▶ **Pictures paired with source code**
-----

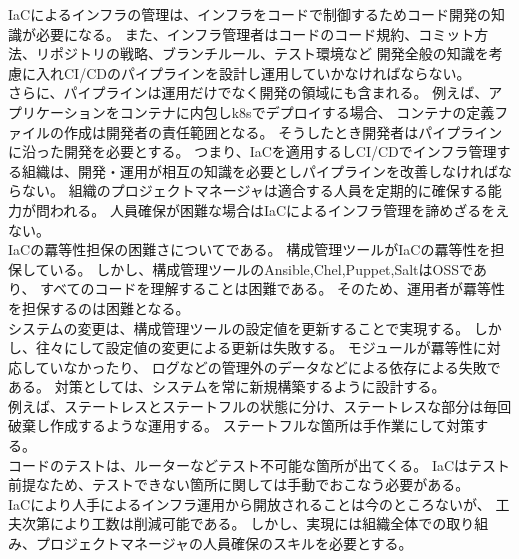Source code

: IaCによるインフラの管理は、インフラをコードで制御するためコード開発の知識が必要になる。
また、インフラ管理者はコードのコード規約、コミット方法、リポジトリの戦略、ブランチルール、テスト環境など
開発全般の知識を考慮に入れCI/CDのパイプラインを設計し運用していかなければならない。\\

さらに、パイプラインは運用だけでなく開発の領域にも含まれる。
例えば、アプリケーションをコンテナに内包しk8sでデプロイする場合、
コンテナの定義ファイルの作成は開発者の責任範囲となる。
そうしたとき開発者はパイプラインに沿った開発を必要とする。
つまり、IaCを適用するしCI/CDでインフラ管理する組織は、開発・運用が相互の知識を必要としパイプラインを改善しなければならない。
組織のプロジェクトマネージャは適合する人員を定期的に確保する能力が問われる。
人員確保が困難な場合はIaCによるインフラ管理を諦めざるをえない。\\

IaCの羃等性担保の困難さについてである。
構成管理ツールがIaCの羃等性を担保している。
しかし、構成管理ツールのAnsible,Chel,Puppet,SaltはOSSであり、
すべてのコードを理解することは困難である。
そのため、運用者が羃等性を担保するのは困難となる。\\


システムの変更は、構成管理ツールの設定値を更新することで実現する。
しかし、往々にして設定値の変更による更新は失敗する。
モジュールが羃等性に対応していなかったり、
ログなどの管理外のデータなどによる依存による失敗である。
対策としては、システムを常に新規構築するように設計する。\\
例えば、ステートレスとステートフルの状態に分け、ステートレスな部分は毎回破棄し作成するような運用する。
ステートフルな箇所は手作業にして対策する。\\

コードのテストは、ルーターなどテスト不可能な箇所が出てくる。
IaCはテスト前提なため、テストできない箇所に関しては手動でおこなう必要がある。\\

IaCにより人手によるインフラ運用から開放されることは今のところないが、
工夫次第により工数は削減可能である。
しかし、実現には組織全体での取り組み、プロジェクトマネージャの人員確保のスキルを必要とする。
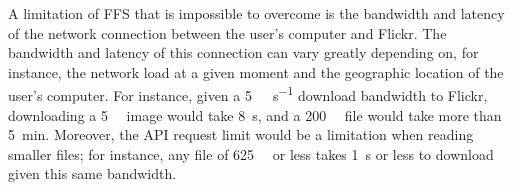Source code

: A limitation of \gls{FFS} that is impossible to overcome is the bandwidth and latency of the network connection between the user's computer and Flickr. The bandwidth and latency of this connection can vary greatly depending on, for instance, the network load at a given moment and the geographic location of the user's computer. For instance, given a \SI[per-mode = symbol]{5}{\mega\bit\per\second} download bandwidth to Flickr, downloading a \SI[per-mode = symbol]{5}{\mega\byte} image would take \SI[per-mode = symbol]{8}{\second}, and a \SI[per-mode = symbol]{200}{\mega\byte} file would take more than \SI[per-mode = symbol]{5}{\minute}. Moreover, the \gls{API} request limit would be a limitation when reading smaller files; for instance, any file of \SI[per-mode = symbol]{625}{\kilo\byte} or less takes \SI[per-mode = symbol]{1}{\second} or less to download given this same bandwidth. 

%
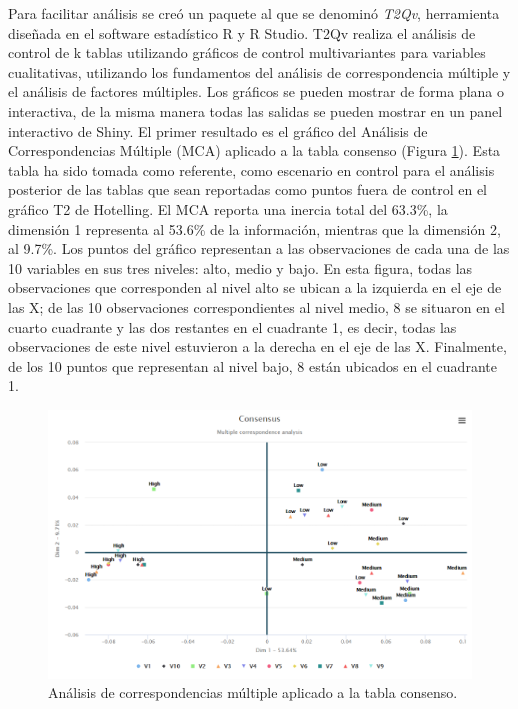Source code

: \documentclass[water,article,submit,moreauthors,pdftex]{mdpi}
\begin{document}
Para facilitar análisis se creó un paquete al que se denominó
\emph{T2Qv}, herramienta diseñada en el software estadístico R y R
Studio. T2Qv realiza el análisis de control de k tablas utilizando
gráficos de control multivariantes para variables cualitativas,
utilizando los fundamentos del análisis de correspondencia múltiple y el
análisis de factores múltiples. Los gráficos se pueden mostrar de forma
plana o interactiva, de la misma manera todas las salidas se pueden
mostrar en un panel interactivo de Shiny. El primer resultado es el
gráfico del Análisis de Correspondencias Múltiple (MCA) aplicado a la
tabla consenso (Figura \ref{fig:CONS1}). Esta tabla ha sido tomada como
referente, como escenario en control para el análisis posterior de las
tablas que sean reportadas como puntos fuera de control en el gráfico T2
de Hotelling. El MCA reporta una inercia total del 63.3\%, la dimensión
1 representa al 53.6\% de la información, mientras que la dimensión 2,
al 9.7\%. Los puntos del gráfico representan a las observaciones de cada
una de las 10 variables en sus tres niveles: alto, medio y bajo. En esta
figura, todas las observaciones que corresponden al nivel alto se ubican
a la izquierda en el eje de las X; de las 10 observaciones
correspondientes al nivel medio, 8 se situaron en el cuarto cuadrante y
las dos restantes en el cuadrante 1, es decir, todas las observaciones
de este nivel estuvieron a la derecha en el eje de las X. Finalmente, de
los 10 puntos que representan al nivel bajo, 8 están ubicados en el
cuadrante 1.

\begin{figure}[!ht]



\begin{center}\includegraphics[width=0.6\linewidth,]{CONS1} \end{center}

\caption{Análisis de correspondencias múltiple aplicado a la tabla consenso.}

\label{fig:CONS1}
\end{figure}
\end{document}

-----

▶ **Task brief**
Quote word for word only the lines above from the one containing "構成管理ツールがIaCの羃等性を担保している。" through the one containing "tabla consenso (Figura". Pictures stay out of your copy.

▶ **Response to the task**
構成管理ツールがIaCの羃等性を担保している。
しかし、構成管理ツールのAnsible,Chel,Puppet,SaltはOSSであり、
すべてのコードを理解することは困難である。
そのため、運用者が羃等性を担保するのは困難となる。\\


システムの変更は、構成管理ツールの設定値を更新することで実現する。
しかし、往々にして設定値の変更による更新は失敗する。
モジュールが羃等性に対応していなかったり、
ログなどの管理外のデータなどによる依存による失敗である。
対策としては、システムを常に新規構築するように設計する。\\
例えば、ステートレスとステートフルの状態に分け、ステートレスな部分は毎回破棄し作成するような運用する。
ステートフルな箇所は手作業にして対策する。\\

コードのテストは、ルーターなどテスト不可能な箇所が出てくる。
IaCはテスト前提なため、テストできない箇所に関しては手動でおこなう必要がある。\\

IaCにより人手によるインフラ運用から開放されることは今のところないが、
工夫次第により工数は削減可能である。
しかし、実現には組織全体での取り組み、プロジェクトマネージャの人員確保のスキルを必要とする。
Source code

: A limitation of \gls{FFS} that is impossible to overcome is the bandwidth and latency of the network connection between the user's computer and Flickr. The bandwidth and latency of this connection can vary greatly depending on, for instance, the network load at a given moment and the geographic location of the user's computer. For instance, given a \SI[per-mode = symbol]{5}{\mega\bit\per\second} download bandwidth to Flickr, downloading a \SI[per-mode = symbol]{5}{\mega\byte} image would take \SI[per-mode = symbol]{8}{\second}, and a \SI[per-mode = symbol]{200}{\mega\byte} file would take more than \SI[per-mode = symbol]{5}{\minute}. Moreover, the \gls{API} request limit would be a limitation when reading smaller files; for instance, any file of \SI[per-mode = symbol]{625}{\kilo\byte} or less takes \SI[per-mode = symbol]{1}{\second} or less to download given this same bandwidth. 

%
Source code

: \documentclass[water,article,submit,moreauthors,pdftex]{mdpi}
\begin{document}
Para facilitar análisis se creó un paquete al que se denominó
\emph{T2Qv}, herramienta diseñada en el software estadístico R y R
Studio. T2Qv realiza el análisis de control de k tablas utilizando
gráficos de control multivariantes para variables cualitativas,
utilizando los fundamentos del análisis de correspondencia múltiple y el
análisis de factores múltiples. Los gráficos se pueden mostrar de forma
plana o interactiva, de la misma manera todas las salidas se pueden
mostrar en un panel interactivo de Shiny. El primer resultado es el
gráfico del Análisis de Correspondencias Múltiple (MCA) aplicado a la
tabla consenso (Figura \ref{fig:CONS1}). Esta tabla ha sido tomada como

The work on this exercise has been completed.